For starters, Germans fear the consequences of the Euro crisis in part because some politicians, academics and the media deliberately nurture fear. From “defending the Euro” to Prof Sinn’s exaggerated Target-2 arguments, from claims of high inflation to a Lehman-moment, the Germans are being told that the economic risks for them are huge and imminent, which is only partly correct (if at all). Interesting enough, the political risks – that the German taxpayers will become the major creditors of the periphery thanks to fear-induced bailouts (money and friendship…) – is discussed much less often.
But more importantly, Germans have lived through 15 years (!) of near-stagnation or mind-bogglingly high unemployment or both. That shapes your expectations in two important ways.
First, Germany knows how difficult it is to integrate and reform an economically (much more) devastated country of roughly the size of Greece. In fact, they have just been through it. So not only are they jolly well fed up with paying for something like that: after cumulated net public transfers of €1400bn (it’s not a typo), there are still €6bn in net transfers going to Eastern Germany. Per month. (The brain drain from former Eastern Germany was heavy, so how much “Western” Germany really payed is debatable.) At the same time, many Germans feel obliged to help European friends according to a recent poll:
A new survey finds that 60 percent of Germans believe their country has to help Greece in the eurozone debt crisis — like it or not.

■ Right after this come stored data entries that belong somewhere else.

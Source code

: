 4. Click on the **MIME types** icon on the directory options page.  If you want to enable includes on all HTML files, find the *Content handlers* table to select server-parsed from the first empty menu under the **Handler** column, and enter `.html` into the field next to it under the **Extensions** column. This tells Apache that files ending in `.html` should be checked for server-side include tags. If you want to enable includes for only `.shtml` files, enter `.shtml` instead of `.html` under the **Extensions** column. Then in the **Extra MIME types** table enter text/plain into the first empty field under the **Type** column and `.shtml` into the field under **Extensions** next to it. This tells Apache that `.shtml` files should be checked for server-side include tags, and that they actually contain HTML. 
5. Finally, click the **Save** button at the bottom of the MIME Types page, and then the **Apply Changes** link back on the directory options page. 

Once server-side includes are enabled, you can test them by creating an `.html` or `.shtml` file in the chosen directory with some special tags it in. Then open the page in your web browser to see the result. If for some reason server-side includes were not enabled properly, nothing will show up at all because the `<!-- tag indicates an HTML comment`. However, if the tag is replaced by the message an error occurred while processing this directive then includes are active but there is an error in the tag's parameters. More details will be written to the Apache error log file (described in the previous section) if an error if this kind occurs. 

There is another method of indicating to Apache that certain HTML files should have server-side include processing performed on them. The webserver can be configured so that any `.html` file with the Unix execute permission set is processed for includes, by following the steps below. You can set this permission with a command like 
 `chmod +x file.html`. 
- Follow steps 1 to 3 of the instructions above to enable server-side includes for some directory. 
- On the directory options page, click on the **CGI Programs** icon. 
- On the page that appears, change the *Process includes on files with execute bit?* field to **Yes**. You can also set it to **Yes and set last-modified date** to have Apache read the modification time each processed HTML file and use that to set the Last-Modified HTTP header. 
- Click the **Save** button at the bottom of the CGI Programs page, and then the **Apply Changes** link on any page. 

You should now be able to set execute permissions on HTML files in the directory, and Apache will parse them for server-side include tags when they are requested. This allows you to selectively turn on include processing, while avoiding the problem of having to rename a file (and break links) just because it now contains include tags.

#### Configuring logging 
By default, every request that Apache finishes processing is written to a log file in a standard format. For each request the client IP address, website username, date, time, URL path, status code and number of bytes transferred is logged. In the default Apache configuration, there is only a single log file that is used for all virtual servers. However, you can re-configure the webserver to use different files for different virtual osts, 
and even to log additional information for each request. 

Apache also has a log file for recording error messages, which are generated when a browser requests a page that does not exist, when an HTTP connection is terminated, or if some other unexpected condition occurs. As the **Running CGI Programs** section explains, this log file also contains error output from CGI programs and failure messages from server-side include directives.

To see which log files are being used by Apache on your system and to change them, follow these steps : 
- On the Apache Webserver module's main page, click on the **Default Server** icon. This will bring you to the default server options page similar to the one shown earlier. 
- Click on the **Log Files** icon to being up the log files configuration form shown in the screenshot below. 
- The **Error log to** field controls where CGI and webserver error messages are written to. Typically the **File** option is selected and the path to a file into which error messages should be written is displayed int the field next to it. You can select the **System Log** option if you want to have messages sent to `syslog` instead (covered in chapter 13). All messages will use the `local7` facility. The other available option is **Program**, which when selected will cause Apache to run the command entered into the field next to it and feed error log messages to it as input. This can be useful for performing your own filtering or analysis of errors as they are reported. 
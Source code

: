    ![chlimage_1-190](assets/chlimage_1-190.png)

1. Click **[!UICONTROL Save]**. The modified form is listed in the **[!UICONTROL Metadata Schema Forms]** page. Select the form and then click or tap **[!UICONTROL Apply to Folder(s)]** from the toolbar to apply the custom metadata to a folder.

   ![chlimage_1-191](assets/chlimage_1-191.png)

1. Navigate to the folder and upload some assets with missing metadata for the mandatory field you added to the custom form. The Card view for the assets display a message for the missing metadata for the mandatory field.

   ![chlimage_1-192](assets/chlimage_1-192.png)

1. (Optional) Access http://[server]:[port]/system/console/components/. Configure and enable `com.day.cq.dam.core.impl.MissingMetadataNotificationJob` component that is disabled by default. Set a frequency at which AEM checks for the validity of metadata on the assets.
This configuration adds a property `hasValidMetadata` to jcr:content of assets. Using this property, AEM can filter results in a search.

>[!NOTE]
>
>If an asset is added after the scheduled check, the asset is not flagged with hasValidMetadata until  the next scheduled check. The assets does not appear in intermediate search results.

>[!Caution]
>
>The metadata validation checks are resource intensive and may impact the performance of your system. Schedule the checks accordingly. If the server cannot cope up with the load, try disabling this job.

Anyone caught in this tension will stray to extremes at times (like the person that Doug interviewed). The trigger may be when the Greek press retaliates with Nazi-jargon to German tabloids’ disgraceful headlines. Or when German politicians – supported by part of the German press – keep talking about “rescuing Greece” instead of being honest about what is actually being rescued: German investors and banks.
Second, after a decade-and-a-half-long economic struggle, Germans simply cannot believe that those times have finally passed for good, which is fully understandable for a country in whose national psyche security comes first. And no, Doug, the German boom is neither built on the birth of the Euro nor on “a deliberate strategy to keep labour costs low and productivity high”. It is built on Germany having re(!)-gained its competitiveness (warning: shameless cross-linking) and an ECB that will have to conduct too loose monetary policy for Germany in the years to come.
Doug’s other examples, immigration and a new protest movement, as well as nuclear power and the Libya war, have multiple roots that are too complex to discuss in a single post. He might have a point here, but there are more sympathetic and equally plausible explanations. For instance, the success of a populist and alarmist book by Thilo Sarrazin about the alleged decline of Germany is a late response of the German public to problems that have been piling up largely unaddressed over the last 30 years. In this context, Doug much too easily dismisses the internationally underappreciated contrast to Italy, Netherlands, France or even Sweden (!), not to mention Austria, that no right-wing populist party has made it into the federal parliament during the last 20 years, despite an unmatched economic malaise and a proportional election system.
Germany is not turning on itself. Germans just have a hard time dealing with and making sense of the current economic situation – and who could blame them? But if you give it some time, you will see that the 2006 & 2010 World Cup euphoria was not just a break from a national state of angst.